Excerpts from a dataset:
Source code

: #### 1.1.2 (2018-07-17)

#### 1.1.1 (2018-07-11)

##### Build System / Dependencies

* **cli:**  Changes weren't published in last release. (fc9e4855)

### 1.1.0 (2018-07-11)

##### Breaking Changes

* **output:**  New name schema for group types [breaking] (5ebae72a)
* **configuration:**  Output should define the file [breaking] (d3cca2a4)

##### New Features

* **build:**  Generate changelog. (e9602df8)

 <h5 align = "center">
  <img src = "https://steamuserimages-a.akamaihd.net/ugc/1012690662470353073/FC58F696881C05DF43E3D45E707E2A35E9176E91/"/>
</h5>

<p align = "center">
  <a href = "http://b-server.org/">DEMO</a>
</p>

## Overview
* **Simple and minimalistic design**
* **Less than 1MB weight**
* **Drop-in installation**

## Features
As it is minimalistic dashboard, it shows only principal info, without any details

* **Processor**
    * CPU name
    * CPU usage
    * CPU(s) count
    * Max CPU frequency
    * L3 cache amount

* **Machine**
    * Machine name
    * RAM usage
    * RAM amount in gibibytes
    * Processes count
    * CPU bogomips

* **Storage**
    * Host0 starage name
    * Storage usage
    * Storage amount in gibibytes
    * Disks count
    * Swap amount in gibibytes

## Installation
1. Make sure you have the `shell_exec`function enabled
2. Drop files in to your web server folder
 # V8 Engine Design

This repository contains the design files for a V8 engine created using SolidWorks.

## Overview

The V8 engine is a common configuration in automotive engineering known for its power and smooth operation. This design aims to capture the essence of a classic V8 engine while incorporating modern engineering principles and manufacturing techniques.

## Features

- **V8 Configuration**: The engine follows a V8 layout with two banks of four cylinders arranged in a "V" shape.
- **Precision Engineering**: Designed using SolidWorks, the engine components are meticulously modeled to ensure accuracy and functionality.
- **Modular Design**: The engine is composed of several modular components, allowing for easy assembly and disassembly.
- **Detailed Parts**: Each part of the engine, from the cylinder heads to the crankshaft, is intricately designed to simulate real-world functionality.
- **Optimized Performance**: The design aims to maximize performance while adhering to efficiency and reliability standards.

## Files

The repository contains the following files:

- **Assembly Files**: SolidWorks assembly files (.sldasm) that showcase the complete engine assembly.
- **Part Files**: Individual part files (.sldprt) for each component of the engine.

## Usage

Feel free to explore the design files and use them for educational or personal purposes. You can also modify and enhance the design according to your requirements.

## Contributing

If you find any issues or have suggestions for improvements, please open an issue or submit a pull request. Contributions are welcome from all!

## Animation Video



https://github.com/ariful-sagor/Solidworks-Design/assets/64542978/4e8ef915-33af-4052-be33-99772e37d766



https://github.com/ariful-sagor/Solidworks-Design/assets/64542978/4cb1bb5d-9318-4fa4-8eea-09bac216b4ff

To do:
Transcribe the data above so that every line matches exactly.

Exercise result:
Source code

: #### 1.1.2 (2018-07-17)

#### 1.1.1 (2018-07-11)

##### Build System / Dependencies

* **cli:**  Changes weren't published in last release. (fc9e4855)

### 1.1.0 (2018-07-11)

##### Breaking Changes

* **output:**  New name schema for group types [breaking] (5ebae72a)
* **configuration:**  Output should define the file [breaking] (d3cca2a4)

##### New Features

* **build:**  Generate changelog. (e9602df8)

 <h5 align = "center">
  <img src = "https://steamuserimages-a.akamaihd.net/ugc/1012690662470353073/FC58F696881C05DF43E3D45E707E2A35E9176E91/"/>
</h5>

<p align = "center">
  <a href = "http://b-server.org/">DEMO</a>
</p>

## Overview
* **Simple and minimalistic design**
* **Less than 1MB weight**
* **Drop-in installation**

## Features
As it is minimalistic dashboard, it shows only principal info, without any details

* **Processor**
    * CPU name
    * CPU usage
    * CPU(s) count
    * Max CPU frequency
    * L3 cache amount

* **Machine**
    * Machine name
    * RAM usage
    * RAM amount in gibibytes
    * Processes count
    * CPU bogomips

* **Storage**
    * Host0 starage name
    * Storage usage
    * Storage amount in gibibytes
    * Disks count
    * Swap amount in gibibytes

## Installation
1. Make sure you have the `shell_exec`function enabled
2. Drop files in to your web server folder
 # V8 Engine Design

This repository contains the design files for a V8 engine created using SolidWorks.

## Overview

The V8 engine is a common configuration in automotive engineering known for its power and smooth operation. This design aims to capture the essence of a classic V8 engine while incorporating modern engineering principles and manufacturing techniques.

## Features

- **V8 Configuration**: The engine follows a V8 layout with two banks of four cylinders arranged in a "V" shape.
- **Precision Engineering**: Designed using SolidWorks, the engine components are meticulously modeled to ensure accuracy and functionality.
- **Modular Design**: The engine is composed of several modular components, allowing for easy assembly and disassembly.
- **Detailed Parts**: Each part of the engine, from the cylinder heads to the crankshaft, is intricately designed to simulate real-world functionality.
- **Optimized Performance**: The design aims to maximize performance while adhering to efficiency and reliability standards.

## Files

The repository contains the following files:

- **Assembly Files**: SolidWorks assembly files (.sldasm) that showcase the complete engine assembly.
- **Part Files**: Individual part files (.sldprt) for each component of the engine.

## Usage

Feel free to explore the design files and use them for educational or personal purposes. You can also modify and enhance the design according to your requirements.

## Contributing

If you find any issues or have suggestions for improvements, please open an issue or submit a pull request. Contributions are welcome from all!

## Animation Video



https://github.com/ariful-sagor/Solidworks-Design/assets/64542978/4e8ef915-33af-4052-be33-99772e37d766



https://github.com/ariful-sagor/Solidworks-Design/assets/64542978/4cb1bb5d-9318-4fa4-8eea-09bac216b4ff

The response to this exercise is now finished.